Isuma TV celebrates 30 years of innovative Inuit programming with a series of film screenings highlighting the Inuit perspective to audiences from coast to coast to coast.
Isuma is an Inuktitut word meaning “to have thought, intelligence or rationality.” The concept of Isuma does not neatly fit into the western European ways of knowing—in fact, it thwarts and counterbalances it. Isuma folds the bonds of avvaq, two halves of a whole, two people named after the same person, with the perspective of the pluralities of truth. European ways of knowing is taught in the workplace, at school and at home.
Highly personal and based on practice, there has never been one objective base of Isuma. Each Inuk has his or her own Isuma and experience and they pass on their Isuma to the next generation through their names. This custom of passing on names from generation to generation is not just a way to reinforce bonds but also a way to pass on knowledge. Names can be passed on from a grandmother to a grandchild, or from an uncle to a niece—anyone within the family. It is a way to ensure that we live on through our children and grandchildren.
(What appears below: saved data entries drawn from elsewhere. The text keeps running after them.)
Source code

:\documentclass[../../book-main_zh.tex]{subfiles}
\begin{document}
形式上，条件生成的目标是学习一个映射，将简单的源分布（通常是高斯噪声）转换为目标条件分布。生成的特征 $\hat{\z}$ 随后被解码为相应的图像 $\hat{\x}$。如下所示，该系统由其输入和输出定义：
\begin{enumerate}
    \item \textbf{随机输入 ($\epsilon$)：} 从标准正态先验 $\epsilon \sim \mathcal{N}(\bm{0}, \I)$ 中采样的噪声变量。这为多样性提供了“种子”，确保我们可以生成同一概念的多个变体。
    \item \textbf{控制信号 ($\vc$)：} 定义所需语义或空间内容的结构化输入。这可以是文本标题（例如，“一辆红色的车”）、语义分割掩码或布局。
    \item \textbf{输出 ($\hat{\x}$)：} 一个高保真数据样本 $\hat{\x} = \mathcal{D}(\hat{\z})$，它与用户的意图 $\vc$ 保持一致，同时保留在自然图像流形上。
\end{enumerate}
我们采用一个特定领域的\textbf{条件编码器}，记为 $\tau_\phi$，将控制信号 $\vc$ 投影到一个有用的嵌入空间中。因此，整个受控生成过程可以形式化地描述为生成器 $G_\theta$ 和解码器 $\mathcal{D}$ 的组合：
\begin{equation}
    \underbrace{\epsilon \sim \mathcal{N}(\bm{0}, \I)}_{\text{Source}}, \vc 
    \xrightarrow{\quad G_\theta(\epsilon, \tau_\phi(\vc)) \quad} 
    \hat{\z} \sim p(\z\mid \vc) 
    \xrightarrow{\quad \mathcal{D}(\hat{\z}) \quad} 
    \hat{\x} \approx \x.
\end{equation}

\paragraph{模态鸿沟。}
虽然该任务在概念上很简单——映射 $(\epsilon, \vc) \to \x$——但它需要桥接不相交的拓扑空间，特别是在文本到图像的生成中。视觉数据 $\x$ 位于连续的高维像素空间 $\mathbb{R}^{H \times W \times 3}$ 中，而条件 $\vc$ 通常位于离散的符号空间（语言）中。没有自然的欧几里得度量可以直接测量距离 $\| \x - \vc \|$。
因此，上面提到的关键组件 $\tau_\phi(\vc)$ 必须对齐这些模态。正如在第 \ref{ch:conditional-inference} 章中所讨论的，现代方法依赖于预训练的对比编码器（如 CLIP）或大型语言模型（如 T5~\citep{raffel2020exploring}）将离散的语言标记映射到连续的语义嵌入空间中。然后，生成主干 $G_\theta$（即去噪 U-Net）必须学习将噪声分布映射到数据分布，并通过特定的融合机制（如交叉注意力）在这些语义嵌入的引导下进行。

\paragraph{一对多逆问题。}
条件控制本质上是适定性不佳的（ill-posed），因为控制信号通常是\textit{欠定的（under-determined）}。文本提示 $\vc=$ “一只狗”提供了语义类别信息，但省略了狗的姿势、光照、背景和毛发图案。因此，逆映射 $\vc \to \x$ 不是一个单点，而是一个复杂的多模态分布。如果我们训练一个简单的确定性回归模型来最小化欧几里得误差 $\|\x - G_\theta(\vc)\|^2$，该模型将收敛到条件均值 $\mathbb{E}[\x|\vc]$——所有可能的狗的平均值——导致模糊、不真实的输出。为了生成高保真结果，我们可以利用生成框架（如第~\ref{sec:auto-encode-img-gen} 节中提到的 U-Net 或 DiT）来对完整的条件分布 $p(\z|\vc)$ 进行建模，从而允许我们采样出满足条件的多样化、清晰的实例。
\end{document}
Two people who share the same name are considered the same person. This way, Isuma, or thought, is passed from generation to generation, and it grows through experience.
In western European culture, singular and objective knowing is seen as of the highest value, reflecting one reality, created by peer review, and drawn from comparison. This way of knowing and how it conflicts with the Inuit philosophy of Isuma is reflected in the historical depictions of Inuit in documentaries and texts by non-Inuit: the views and stories of an individual Inuk were gathered and then applied to all other Inuit. One perspective or one voice became the authoritative representation of a diverse chorus of voices, and the voice that was heard above all others was the one that reinforced the preconception of what it means to be Inuk by non-Inuit.
In the early days of film, these Inuit voices were also often captured with the performers not knowing how these films would live long after they have gone and not knowing how their voices would be used, interpreted, and reinterpreted by others. There are many subtleties in Inuit culture that can be lost in the fast and loud world of the Qablunaak. As Inuit control the medium in which their voices are presented, these subtle—but important—details are included.
Isuma TV has forged a path for contemporary Inuit storytelling. Films like Atanarjuat: The Fast Runner is a form of isuma in a new medium. These films reveal individual experiences that will be passed on to new generations. They do not directly instruct the viewer about one “objective” truth, but guide the viewer through the lived experiences of individuals. The stories and perspectives were also created with the knowledge of how their performance will be used in the future since creative control was in the hands of Inuit themselves.
There’s a difference in how Inuit see the world, how we see ourselves, and how we see each other. The way we express this can communicate a much deeper understanding of our inner world than an outsider ever could, and this 30 year anniversary celebrates the continued effort to bring these views to audiences around the world.